O acordo de recuperação fiscal que o Estado do Rio de Janeiro negocia com o governo Michel Temer enfrenta um impasse jurídico para ser homologado pelo Supremo Tribunal Federal (STF) que pode até inviabilizá-lo. A área jurídica do governo já alertou a equipe do presidente de que há riscos legais se o plano for feito sem aprovação do Congresso Nacional, o que não seria permitido pela Lei de Responsabilidade Fiscal (LRF). O acordo envolve renegociação da dívida do Rio e contragarantias do Tesouro Nacional para empréstimos bancários.
Segundo fontes jurídicas do próprio governo federal ouvidas pela reportagem, há uma corrente forte que avalia que o Supremo não pode “atropelar” a LRF, o que abriria um precedente perigoso. Os artigos 35 e 37, que vedam o refinanciamento de dívida para financiar direta ou indiretamente despesas correntes e a captação de recursos a título de antecipação de receita de tributo, são considerados os mais preocupantes. A afronta a outros artigos da lei também está sendo considerada.

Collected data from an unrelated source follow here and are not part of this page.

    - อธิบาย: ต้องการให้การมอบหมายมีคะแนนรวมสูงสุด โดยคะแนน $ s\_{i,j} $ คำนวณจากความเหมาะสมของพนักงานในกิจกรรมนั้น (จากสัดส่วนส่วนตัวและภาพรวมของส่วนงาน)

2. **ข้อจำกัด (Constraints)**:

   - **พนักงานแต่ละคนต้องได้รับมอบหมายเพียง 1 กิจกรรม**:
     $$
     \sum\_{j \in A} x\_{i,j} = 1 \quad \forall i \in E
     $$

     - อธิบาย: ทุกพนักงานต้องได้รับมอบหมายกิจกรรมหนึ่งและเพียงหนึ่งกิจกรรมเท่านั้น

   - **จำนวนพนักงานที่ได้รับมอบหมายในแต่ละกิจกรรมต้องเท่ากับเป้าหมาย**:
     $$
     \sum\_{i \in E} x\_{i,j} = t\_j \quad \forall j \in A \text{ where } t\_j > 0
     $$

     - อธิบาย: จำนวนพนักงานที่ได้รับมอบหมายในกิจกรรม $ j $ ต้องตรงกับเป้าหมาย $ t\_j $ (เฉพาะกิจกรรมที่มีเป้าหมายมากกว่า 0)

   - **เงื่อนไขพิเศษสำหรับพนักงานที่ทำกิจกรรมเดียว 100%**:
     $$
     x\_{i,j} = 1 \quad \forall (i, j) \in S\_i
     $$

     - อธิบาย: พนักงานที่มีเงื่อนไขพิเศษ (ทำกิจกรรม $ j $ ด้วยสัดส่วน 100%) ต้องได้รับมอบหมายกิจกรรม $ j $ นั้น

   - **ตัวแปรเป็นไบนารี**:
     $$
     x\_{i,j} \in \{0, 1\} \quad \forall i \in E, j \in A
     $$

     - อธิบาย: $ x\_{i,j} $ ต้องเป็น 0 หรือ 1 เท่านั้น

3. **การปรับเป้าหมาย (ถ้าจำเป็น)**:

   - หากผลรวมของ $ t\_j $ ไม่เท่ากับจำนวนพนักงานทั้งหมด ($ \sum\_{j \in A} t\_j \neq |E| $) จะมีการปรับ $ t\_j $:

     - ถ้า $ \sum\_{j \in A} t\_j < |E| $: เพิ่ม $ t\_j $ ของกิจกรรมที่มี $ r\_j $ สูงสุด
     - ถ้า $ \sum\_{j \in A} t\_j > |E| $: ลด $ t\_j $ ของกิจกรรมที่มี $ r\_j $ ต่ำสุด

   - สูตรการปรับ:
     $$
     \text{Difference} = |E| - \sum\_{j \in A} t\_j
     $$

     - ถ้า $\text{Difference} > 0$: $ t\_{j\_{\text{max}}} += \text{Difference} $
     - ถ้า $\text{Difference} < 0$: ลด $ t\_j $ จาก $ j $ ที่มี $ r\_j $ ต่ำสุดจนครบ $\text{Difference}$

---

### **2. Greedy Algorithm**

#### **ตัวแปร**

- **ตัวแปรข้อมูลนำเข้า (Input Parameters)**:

Desde que começou a ser construído um acordo de emergência para o Rio, o governo tenta buscar uma saída jurídica para o acordo transferindo a responsabilidade de sua aprovação para o STF. Procurado, o Ministério da Fazenda não negou o impasse jurídico. A Fazenda informou que, junto com a Advocacia-Geral da União, estuda a viabilidade de um ajuste fiscal e financeiro do Estado do Rio. “O resultado desse trabalho será encaminhado ao Supremo Tribunal Federal para a decisão final do caso”, diz a resposta enviada ao jornal. Uma fonte da governo acredita que esse impasse será superado.
Pedaladas
Desde a condenação das pedaladas no governo da ex-presidente Dilma Rousseff, a cautela é grande em relação a interpretações da LRF. Na época, a AGU tentou emplacar a ideia de que a prática de atrasos no pagamento a bancos públicos não se tratava de uma operação de crédito, o que é vedado pela LRF. Mesmo assim, a ex-presidente foi condenada e perdeu o cargo.
O governo do Rio aposta na tese de “excepcionalidades” diante do estado de calamidade financeira, e a homologação do acordo pelo STF serviria justamente para afastar questionamentos jurídicos. Isso ajudaria o Estado em duas questões: primeiro, para vencer a proibição de contratação de novos empréstimos quando o limite de endividamento de 200% da Receita Corrente Líquida (RCL) é ultrapassado. Hoje, o nível do Estado do Rio está em 201,94%.
A própria LRF prevê que, em estado de calamidade pública, os governos ficam dispensados de cumprir os prazos para se enquadrar novamente e de respeitar as demais disposições previstas em caso de violação aos limites – entre elas, a vedação a novas operações de créditos. Ou seja, a própria lei permite a concessão de novos empréstimos a Estados ou municípios desenquadrados, desde que a calamidade seja reconhecida pelo Legislativo. A Assembleia Legislativa do Rio (Alerj) aprovou o estado de calamidade financeira no início de novembro.
Na segunda questão, o governo fluminense entende que o aval do STF afasta questionamentos jurídicos em relação à proibição, também pela LRF, de contratação de empréstimos para pagar despesas correntes, o que inclui salários. O Rio negocia, desde a semana passada, a obtenção de um novo financiamento para quitar salários atrasados, um passivo que está em torno de R$ 4 bilhões entre as folhas de dezembro do ano passado e do 13.º.
O governo fluminense argumenta, no entanto, que essa autorização especial valeria apenas para o âmbito do acordo, ou seja, não poderia ser usada outras vezes por futuros governantes que quisessem obter crédito para pagar salários e, eventualmente, dar aumentos. Isso continuaria vedado pela LRF.
Em relação à antecipação de receitas futuras que seriam obtidas com royalties de petróleo, o Executivo do Rio entende que a questão já está pacificada, uma vez que o Estado já fez operação semelhante (a chamada securitização) em anos anteriores.
Segurança
As vedações da LRF são o principal motivo para União e Estado do Rio buscarem a homologação do acordo no STF, pois é necessário dar segurança jurídica e blindar a negociação de eventuais questionamentos jurídicos. “É uma situação excepcional, a gente tem de pensar no direito constitucional de maneira mais ampla. Para tentar tirar o Rio da situação de falência em que se encontra, só com os afastamentos desses parâmetros da LRF”, disse uma fonte do governo fluminense.
A principal crítica é que a LRF, embora seja um instrumento importante de controle das contas públicas, não prevê situações graves como a enfrentada pelo Estado do Rio. Por isso a necessidade de convencer o STF a dar o aval.
As informações são do jornal O Estado de S. Paulo.